#### [What you need to do]
In the records below, some lines contain the word "this". Copy each of them.

::: Records to use

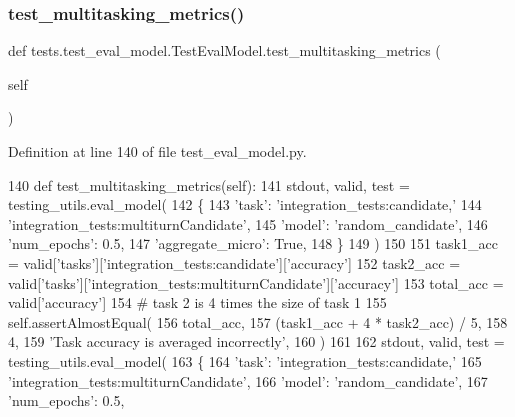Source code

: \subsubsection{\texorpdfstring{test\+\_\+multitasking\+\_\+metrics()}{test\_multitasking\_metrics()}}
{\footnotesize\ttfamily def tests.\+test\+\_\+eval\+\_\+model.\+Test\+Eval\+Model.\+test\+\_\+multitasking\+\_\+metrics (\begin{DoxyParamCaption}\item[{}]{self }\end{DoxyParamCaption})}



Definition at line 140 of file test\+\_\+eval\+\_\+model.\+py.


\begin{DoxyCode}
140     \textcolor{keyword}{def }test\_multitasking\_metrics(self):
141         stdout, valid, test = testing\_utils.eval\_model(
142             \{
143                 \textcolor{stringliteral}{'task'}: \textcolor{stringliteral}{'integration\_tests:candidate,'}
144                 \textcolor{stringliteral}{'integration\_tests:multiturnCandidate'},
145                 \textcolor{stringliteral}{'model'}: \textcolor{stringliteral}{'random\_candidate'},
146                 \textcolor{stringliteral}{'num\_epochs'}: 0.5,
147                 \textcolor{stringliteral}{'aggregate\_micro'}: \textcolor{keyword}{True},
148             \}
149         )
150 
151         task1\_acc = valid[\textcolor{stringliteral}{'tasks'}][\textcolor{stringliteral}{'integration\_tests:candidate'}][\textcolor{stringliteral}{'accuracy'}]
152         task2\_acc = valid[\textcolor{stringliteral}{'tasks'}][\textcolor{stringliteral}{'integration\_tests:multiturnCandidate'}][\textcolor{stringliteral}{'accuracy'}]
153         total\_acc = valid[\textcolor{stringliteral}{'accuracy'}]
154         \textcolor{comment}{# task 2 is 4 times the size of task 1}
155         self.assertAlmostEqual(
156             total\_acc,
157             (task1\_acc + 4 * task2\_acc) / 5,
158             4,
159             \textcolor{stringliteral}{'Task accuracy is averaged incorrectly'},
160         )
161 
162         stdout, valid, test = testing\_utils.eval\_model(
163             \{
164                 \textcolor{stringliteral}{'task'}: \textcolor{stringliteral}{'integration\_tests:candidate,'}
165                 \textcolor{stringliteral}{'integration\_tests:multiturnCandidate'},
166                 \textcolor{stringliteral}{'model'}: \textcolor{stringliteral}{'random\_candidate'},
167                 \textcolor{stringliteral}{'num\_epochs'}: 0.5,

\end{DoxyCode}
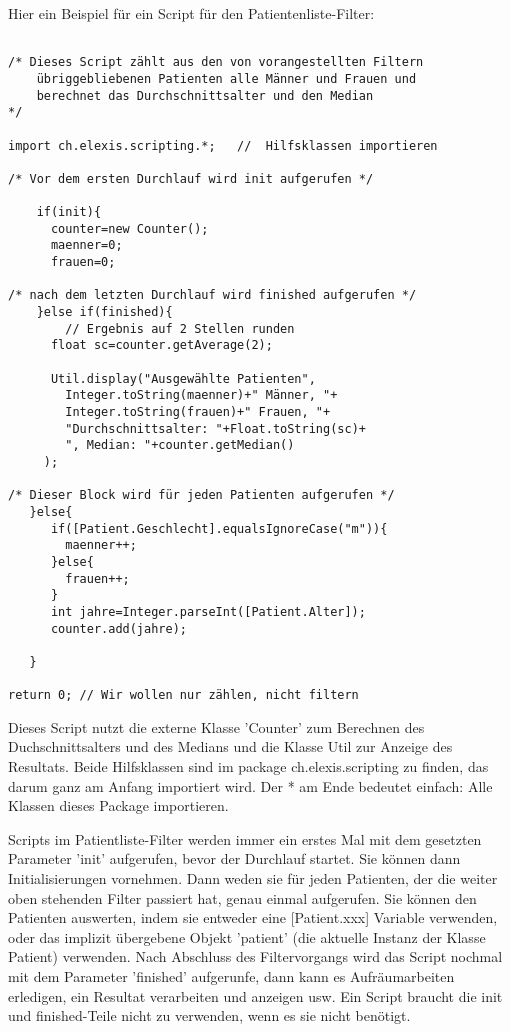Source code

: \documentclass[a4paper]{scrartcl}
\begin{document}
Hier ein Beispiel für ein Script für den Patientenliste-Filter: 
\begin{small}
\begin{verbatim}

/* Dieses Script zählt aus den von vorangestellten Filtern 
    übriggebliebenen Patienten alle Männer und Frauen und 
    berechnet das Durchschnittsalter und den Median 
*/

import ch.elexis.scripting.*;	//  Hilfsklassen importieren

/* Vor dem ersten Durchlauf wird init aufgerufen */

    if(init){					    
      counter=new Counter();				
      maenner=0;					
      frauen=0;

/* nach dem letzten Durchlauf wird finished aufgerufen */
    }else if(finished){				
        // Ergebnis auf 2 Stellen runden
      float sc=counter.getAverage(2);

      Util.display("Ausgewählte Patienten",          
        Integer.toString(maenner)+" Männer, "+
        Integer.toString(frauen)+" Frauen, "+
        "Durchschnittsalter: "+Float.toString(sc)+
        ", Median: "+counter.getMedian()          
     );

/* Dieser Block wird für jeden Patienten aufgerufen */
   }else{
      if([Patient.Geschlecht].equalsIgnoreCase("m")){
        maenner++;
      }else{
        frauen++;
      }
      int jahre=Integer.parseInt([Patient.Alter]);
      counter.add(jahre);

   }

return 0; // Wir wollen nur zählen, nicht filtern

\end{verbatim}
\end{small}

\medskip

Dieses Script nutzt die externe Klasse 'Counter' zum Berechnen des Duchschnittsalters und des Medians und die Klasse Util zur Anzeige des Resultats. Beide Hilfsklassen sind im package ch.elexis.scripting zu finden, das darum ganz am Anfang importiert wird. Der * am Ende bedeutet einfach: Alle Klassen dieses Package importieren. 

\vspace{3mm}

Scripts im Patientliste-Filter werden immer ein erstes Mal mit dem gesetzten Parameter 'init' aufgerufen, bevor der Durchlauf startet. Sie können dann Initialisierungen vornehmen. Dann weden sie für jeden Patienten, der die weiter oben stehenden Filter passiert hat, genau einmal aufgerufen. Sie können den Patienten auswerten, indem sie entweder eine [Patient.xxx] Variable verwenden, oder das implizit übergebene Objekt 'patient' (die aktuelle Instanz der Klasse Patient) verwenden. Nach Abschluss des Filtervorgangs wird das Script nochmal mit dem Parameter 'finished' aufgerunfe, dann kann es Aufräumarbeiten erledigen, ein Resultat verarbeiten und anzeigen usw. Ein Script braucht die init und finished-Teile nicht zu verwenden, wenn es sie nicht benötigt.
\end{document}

::::::
::: Records to use

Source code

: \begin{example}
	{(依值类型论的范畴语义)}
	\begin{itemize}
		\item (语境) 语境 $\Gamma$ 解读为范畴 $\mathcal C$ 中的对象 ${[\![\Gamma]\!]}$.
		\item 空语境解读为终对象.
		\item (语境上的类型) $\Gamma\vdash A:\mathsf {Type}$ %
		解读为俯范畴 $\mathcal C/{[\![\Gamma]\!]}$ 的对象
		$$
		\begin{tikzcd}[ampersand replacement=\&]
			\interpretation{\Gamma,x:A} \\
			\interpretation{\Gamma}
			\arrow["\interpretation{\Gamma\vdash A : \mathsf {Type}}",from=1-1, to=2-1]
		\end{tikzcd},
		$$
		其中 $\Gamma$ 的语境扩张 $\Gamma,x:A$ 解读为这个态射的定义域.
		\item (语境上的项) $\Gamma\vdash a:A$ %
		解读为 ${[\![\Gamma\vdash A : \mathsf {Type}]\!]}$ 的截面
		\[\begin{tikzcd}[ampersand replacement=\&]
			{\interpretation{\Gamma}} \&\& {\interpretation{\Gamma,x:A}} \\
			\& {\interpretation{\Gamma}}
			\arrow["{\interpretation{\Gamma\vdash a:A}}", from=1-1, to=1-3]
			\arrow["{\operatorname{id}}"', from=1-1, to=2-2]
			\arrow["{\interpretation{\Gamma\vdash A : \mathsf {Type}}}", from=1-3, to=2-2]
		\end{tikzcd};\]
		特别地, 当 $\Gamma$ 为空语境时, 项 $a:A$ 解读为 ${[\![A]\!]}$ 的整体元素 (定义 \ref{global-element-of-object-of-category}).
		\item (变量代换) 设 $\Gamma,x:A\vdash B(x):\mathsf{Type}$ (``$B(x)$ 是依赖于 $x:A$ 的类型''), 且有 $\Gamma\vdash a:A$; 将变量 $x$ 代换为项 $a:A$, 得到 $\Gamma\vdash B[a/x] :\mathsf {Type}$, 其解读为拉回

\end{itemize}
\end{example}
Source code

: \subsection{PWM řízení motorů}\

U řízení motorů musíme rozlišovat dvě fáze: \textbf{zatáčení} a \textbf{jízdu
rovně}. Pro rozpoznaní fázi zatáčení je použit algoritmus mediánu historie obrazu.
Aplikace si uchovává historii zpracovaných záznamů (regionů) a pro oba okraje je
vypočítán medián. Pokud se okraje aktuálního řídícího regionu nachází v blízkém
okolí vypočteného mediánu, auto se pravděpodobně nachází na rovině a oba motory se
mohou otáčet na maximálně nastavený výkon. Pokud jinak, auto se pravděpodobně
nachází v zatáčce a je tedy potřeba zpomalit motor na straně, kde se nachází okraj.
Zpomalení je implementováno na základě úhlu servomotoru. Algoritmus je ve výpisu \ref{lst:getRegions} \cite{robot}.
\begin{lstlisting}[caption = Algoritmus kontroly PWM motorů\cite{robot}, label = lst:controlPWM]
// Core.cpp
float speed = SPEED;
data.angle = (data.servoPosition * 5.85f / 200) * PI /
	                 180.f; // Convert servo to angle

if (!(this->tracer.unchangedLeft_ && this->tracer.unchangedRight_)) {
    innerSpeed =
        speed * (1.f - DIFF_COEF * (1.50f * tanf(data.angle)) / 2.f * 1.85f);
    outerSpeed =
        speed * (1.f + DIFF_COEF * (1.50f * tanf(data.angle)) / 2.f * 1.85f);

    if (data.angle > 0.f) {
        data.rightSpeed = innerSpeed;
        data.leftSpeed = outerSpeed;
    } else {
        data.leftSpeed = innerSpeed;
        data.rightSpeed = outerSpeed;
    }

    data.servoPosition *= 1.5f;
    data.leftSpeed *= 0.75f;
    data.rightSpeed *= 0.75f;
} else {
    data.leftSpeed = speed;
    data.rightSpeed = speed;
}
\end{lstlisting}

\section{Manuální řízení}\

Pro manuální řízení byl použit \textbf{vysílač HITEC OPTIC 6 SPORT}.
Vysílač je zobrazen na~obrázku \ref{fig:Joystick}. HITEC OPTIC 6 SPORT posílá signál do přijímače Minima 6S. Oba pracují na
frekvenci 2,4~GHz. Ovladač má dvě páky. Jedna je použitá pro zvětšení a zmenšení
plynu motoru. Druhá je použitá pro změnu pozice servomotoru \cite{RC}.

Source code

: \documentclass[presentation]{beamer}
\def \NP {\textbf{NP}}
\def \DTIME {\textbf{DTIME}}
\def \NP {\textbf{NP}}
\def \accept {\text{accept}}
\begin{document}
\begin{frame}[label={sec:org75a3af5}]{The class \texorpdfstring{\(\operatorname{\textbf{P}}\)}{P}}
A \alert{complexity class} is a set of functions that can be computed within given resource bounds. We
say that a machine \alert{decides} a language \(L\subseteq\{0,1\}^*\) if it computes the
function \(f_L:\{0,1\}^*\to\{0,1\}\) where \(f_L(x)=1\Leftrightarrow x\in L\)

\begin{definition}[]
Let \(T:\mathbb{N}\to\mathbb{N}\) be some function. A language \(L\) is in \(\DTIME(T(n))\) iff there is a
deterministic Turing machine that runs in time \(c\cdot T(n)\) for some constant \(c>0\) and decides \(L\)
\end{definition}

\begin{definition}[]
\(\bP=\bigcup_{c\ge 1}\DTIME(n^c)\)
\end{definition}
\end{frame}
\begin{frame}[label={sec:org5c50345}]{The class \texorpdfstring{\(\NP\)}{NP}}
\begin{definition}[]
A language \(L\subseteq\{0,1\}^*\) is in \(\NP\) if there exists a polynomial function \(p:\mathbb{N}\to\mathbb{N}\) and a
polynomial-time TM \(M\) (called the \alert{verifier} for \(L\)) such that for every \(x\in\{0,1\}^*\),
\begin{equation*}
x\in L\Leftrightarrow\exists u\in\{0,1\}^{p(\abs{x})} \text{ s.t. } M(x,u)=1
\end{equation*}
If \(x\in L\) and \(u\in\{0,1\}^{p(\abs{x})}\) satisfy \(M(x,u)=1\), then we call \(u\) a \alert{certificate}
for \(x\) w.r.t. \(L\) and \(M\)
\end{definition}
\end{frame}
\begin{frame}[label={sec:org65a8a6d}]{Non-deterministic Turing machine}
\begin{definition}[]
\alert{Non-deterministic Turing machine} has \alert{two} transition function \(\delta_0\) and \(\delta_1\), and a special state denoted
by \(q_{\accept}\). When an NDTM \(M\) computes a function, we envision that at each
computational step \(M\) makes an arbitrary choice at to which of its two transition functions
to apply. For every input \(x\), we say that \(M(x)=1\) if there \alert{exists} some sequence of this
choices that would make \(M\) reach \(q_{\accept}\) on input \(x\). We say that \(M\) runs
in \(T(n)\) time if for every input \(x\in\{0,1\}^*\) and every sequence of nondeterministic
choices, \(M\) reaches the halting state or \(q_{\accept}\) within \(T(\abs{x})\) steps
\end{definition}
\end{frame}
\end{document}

::::::

#### [Output]
if (!(this->tracer.unchangedLeft_ && this->tracer.unchangedRight_)) {
to apply. For every input \(x\), we say that \(M(x)=1\) if there \alert{exists} some sequence of this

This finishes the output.